# taz.de -- Vorkaufsrecht in Berlin-Kreuzberg: Wider die Spekulation
       
       > Erneut hat Friedrichshain-Kreuzberg das Vorkaufsrecht gezogen – doch
       > dieses Mal will der Bezirk nicht den spekulativen Kaufpreis zahlen. Geht
       > das?
       
 (IMG) Bild: Alter Bekannter: Proteste für die Bäckerei Filou, 2017
       
       Worum geht es? 
       
       Der Gebäudekomplex ist ein alter Bekannter im Kreuzberger Kampf gegen
       Verdrängung: Als die im Erdgeschoss befindliche Bäckerei Filou Anfang 2017
       gekündigt wurde, löste das einen [1][Sturm der Entrüstung] aus. Am Ende
       lenkten [2][die beiden Eigentümer], zwei Lononer Investoren ein, [3][das
       Filou durfte bleiben] – jetzt aber wollten sie [4][die drei Häuser
       inklusive Bäckerei verkaufen]. An eine Briefkastenfirma in Luxemburg, die
       zur Immobiliengruppe NAS Invest gehört. Das will der Bezirk
       Friedrichshain-Kreuzberg verhindern, [5][indem er das bezirkliche
       Vorkaufsrecht ausübt].
       
       Der Bezirk will nicht zum Kaufpreis von elf Millionen, sondern zum
       Verkehrswert von acht Millionen kaufen. Ist das erlaubt? 
       
       Das ist nicht ganz klar. Grundsätzlich darf das Vorkaufsrecht zum
       Verkehrswert ausgeübt werden, [6][wenn der Kaufpreis diesen deutlich
       überschreitet]. In Berlin wurde das schon zwei Mal versucht: 2015 in
       Tempelhof-Schöneberg und 2016 für ein Haus in der Glogauer Straße 6. Beide
       Fälle wurden in erster Instanz vom Gericht kassiert. Die Richter
       begründeten die Entscheidung damit, der Bezirk dürfe nur dann zum
       Verkehrswert kaufen, wenn der aufgerufene Kaufpreis mehr als 25 Prozent
       über dem Verkehrswert liege – in den fraglichen Fällen waren es aber
       [7][nur 23] beziehungsweise 17 Prozent.
       
       Warum sollte jetzt erfolgreich sein, was schon zwei Mal nicht geklappt hat? 
       
       Im aktuellen Fall liegt der Kaufpreis von elf Millionen Euro mehr als 37
       Prozent über dem Verkehrswert von acht Millionen Euro – die in den anderen
       Verfahren festgelegte Grenze von 25 Prozent ist damit überschritten.
       
       Dann ist rechtlich alles klar? 
       
       Nein.

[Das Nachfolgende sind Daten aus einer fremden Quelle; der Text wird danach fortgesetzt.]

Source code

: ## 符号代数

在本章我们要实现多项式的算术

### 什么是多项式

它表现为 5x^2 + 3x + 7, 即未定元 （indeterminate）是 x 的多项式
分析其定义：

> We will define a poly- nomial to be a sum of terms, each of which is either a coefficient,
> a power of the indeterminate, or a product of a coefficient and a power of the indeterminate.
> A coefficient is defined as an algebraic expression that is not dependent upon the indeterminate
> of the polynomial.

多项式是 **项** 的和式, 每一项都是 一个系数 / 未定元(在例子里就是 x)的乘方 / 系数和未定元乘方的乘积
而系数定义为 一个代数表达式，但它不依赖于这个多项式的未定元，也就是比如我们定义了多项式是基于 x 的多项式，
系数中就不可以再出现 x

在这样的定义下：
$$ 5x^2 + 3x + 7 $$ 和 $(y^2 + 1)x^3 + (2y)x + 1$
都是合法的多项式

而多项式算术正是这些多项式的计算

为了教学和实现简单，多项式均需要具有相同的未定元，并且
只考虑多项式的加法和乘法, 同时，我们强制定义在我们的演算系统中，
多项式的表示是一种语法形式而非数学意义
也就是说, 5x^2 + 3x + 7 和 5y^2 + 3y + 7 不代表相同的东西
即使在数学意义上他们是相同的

Der Verkehrswert wurde durch das Bezirksamt berechnet – es ist auch
       möglich, dass die Berechnung vor Gericht angefochten wird. Gerade die
       Tatsache, dass zu dem Gebäudeensemble nicht nur zwei Wohnhäuser gehören,
       sondern auch ein Neubau mit Ferienwohnungen, macht die Berechnung des
       Verkehrswerts schwierig. „Wir haben uns trotz Unsicherheiten für diesen Weg
       entschieden“, sagt Florian Schmidt, Baustadtrat in Friedrichshain-Kreuzberg
       (Grüne). „Einerseits um weitere Verhandlungen zu ermöglichen, andererseits
       um deutlich zu machen, dass wir derart spekulativem Umgang mit Wohnraum
       einen Riegel vorschieben.“
       
       Ist der bisherige Eigentümer denn gezwungen, jetzt auch wirklich zum
       Verkehrswert zu verkaufen? 
       
       Nein, er kann sich auch entscheiden, den Verkauf komplett zurückzuziehen.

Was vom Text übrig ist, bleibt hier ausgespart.